Kronos Private Cloud has been hit by a ransomware attack. The company, also known as Ultimate Kronos Group (UKG), provides timekeeping services to companies employing millions across the UK.
Emails sent by Kronos to its corporate customers, seen by The Register, confirm the firm has pulled its private cloud services offline following a ransomware attack. It is advising customers to deploy “alternative business continuity protocols” – a move with potential implications for Britons’ Christmas pay packets.
Kronos’ messages to corporate customers were identical in wording to this post on Kronos’ customer support forums, signed by exec veep Bob Hughes. It said:
Kronos’ timekeeping products are used by British companies including supermarket chain Sainsburys, Boots the Chemist and Jaguar Land Rover.
“Issues companies will have is employees don’t know their schedule (it’s in Kronos) and then when they clock in and out, that clock won’t go anywhere,” a Register reader, who works for an affected firm, told us.
Kronos’ timekeeping service interfaces with companies’ payrolls. In effect, it tells the payroll department how much to pay each staff member. The firm also provides rostering and shift management services.

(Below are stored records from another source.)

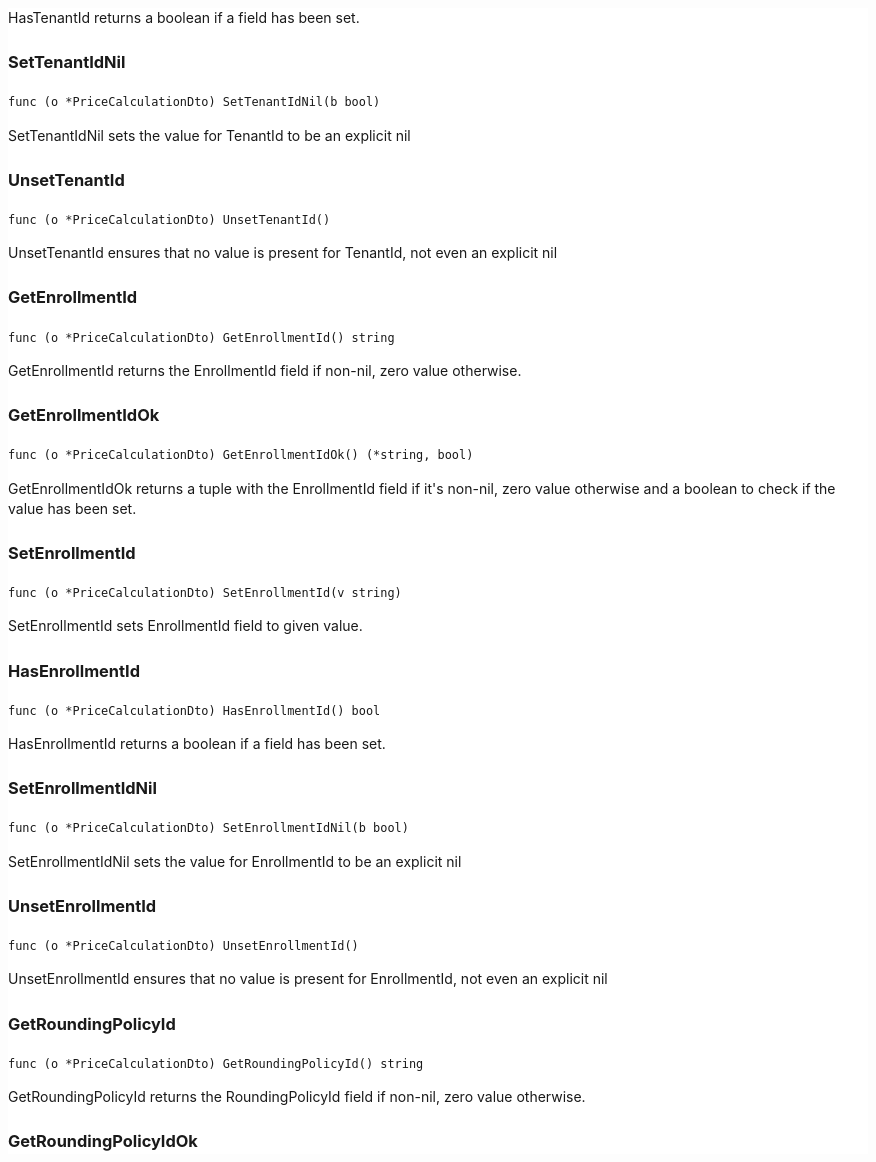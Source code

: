 HasTenantId returns a boolean if a field has been set.

### SetTenantIdNil

`func (o *PriceCalculationDto) SetTenantIdNil(b bool)`

 SetTenantIdNil sets the value for TenantId to be an explicit nil

### UnsetTenantId
`func (o *PriceCalculationDto) UnsetTenantId()`

UnsetTenantId ensures that no value is present for TenantId, not even an explicit nil
### GetEnrollmentId

`func (o *PriceCalculationDto) GetEnrollmentId() string`

GetEnrollmentId returns the EnrollmentId field if non-nil, zero value otherwise.

### GetEnrollmentIdOk

`func (o *PriceCalculationDto) GetEnrollmentIdOk() (*string, bool)`

GetEnrollmentIdOk returns a tuple with the EnrollmentId field if it's non-nil, zero value otherwise
and a boolean to check if the value has been set.

### SetEnrollmentId

`func (o *PriceCalculationDto) SetEnrollmentId(v string)`

SetEnrollmentId sets EnrollmentId field to given value.

### HasEnrollmentId

`func (o *PriceCalculationDto) HasEnrollmentId() bool`

HasEnrollmentId returns a boolean if a field has been set.

### SetEnrollmentIdNil

`func (o *PriceCalculationDto) SetEnrollmentIdNil(b bool)`

 SetEnrollmentIdNil sets the value for EnrollmentId to be an explicit nil

### UnsetEnrollmentId
`func (o *PriceCalculationDto) UnsetEnrollmentId()`

UnsetEnrollmentId ensures that no value is present for EnrollmentId, not even an explicit nil
### GetRoundingPolicyId

`func (o *PriceCalculationDto) GetRoundingPolicyId() string`

GetRoundingPolicyId returns the RoundingPolicyId field if non-nil, zero value otherwise.

### GetRoundingPolicyIdOk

“At this time, we are not aware of an impact to UKG Pro, UKG Ready, UKG Dimensions, or any other UKG products or solutions, which are housed in separate environments and not in the Kronos Private Cloud,” concluded its statement.
The message from Kronos said restoring full service would take “several weeks.”

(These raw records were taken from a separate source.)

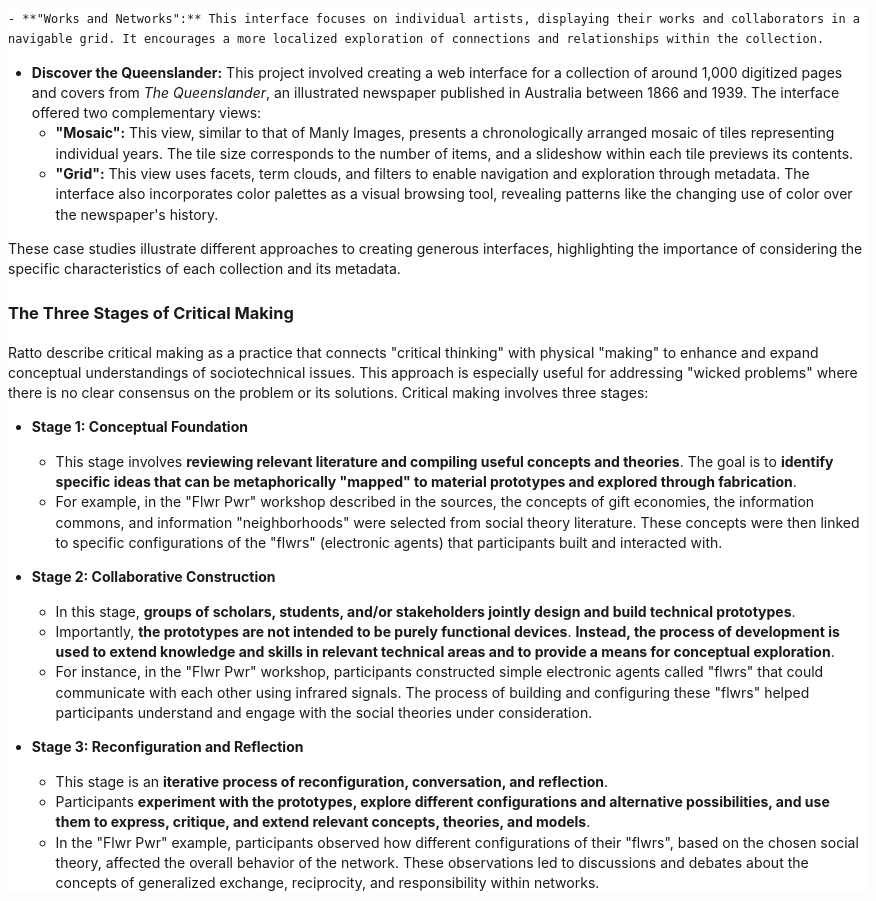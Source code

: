     - **"Works and Networks":** This interface focuses on individual artists, displaying their works and collaborators in a navigable grid. It encourages a more localized exploration of connections and relationships within the collection.
- **Discover the Queenslander:** This project involved creating a web interface for a collection of around 1,000 digitized pages and covers from _The Queenslander_, an illustrated newspaper published in Australia between 1866 and 1939. The interface offered two complementary views:
    - **"Mosaic":** This view, similar to that of Manly Images, presents a chronologically arranged mosaic of tiles representing individual years. The tile size corresponds to the number of items, and a slideshow within each tile previews its contents.
    - **"Grid":** This view uses facets, term clouds, and filters to enable navigation and exploration through metadata. The interface also incorporates color palettes as a visual browsing tool, revealing patterns like the changing use of color over the newspaper's history.

These case studies illustrate different approaches to creating generous interfaces, highlighting the importance of considering the specific characteristics of each collection and its metadata.

### The Three Stages of Critical Making

Ratto describe critical making as a practice that connects "critical thinking" with physical "making" to enhance and expand conceptual understandings of sociotechnical issues. This approach is especially useful for addressing "wicked problems" where there is no clear consensus on the problem or its solutions. Critical making involves three stages:

- **Stage 1: Conceptual Foundation**
    
    - This stage involves **reviewing relevant literature and compiling useful concepts and theories**. The goal is to **identify specific ideas that can be metaphorically "mapped" to material prototypes and explored through fabrication**.
    - For example, in the "Flwr Pwr" workshop described in the sources, the concepts of gift economies, the information commons, and information "neighborhoods" were selected from social theory literature. These concepts were then linked to specific configurations of the "flwrs" (electronic agents) that participants built and interacted with.
- **Stage 2: Collaborative Construction**
    
    - In this stage, **groups of scholars, students, and/or stakeholders jointly design and build technical prototypes**.
    - Importantly, **the prototypes are not intended to be purely functional devices**. **Instead, the process of development is used to extend knowledge and skills in relevant technical areas and to provide a means for conceptual exploration**.
    - For instance, in the "Flwr Pwr" workshop, participants constructed simple electronic agents called "flwrs" that could communicate with each other using infrared signals. The process of building and configuring these "flwrs" helped participants understand and engage with the social theories under consideration.
- **Stage 3: Reconfiguration and Reflection**
    
    - This stage is an **iterative process of reconfiguration, conversation, and reflection**.
    - Participants **experiment with the prototypes, explore different configurations and alternative possibilities, and use them to express, critique, and extend relevant concepts, theories, and models**.
    - In the "Flwr Pwr" example, participants observed how different configurations of their "flwrs", based on the chosen social theory, affected the overall behavior of the network. These observations led to discussions and debates about the concepts of generalized exchange, reciprocity, and responsibility within networks.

We have asked the company for comment and will update this article if it responds.
A Sainsbury’s spokesperson said: “We’re in close contact with Kronos while they investigate a systems issue. In the meantime we have contingencies in place to make sure our colleagues continue to receive their pay.”
It is not yet known whether the Log4j remote code execution vulnerability was the attackers’ way in. Neither is the attackers’ identity publicly known at the time of writing.
We understand some of Kronos’ product and services can be deployed on-premises. While there is a possibility that ransomware criminals could compromise those if the vuln they used exists in Kronos’ software, rather than a network misconfiguration, in the short term, those on-prem deployments naturally won’t be affected by the main Kronos shutdown.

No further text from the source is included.